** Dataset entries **
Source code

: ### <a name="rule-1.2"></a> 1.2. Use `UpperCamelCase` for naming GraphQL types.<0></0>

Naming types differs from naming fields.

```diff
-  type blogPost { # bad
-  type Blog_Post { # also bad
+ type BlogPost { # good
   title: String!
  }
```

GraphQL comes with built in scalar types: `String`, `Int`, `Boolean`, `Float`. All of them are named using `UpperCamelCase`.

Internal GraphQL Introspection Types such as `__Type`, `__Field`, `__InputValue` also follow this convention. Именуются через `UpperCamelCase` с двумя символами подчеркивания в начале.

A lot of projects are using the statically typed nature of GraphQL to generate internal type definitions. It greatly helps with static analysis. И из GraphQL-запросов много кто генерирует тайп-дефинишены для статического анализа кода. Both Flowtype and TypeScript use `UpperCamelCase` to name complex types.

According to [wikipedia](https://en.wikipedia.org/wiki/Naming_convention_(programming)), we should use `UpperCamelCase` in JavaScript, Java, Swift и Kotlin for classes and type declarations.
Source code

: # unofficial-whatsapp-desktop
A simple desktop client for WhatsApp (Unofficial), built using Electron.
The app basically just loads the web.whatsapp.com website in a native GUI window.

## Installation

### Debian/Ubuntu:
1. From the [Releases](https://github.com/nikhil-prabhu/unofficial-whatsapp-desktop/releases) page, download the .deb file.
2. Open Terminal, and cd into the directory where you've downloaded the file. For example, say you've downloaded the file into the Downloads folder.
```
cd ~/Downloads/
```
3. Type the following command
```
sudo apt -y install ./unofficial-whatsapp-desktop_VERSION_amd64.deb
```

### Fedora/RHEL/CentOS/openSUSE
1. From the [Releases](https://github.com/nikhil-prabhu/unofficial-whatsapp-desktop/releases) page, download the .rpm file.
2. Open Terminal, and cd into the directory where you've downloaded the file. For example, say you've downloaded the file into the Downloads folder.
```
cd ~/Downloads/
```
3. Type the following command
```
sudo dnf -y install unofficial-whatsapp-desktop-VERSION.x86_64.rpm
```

** Assignment **
Please output exactly the lines between the one holding "A simple desktop" and the one holding "### Fedora/RHEL/CentOS/openSUSE" in the records above, inclusive, and nothing more.

** Solution to this problem **
A simple desktop client for WhatsApp (Unofficial), built using Electron.
The app basically just loads the web.whatsapp.com website in a native GUI window.

## Installation

### Debian/Ubuntu:
1. From the [Releases](https://github.com/nikhil-prabhu/unofficial-whatsapp-desktop/releases) page, download the .deb file.
2. Open Terminal, and cd into the directory where you've downloaded the file. For example, say you've downloaded the file into the Downloads folder.
```
cd ~/Downloads/
```
3. Type the following command
```
sudo apt -y install ./unofficial-whatsapp-desktop_VERSION_amd64.deb
```

### Fedora/RHEL/CentOS/openSUSE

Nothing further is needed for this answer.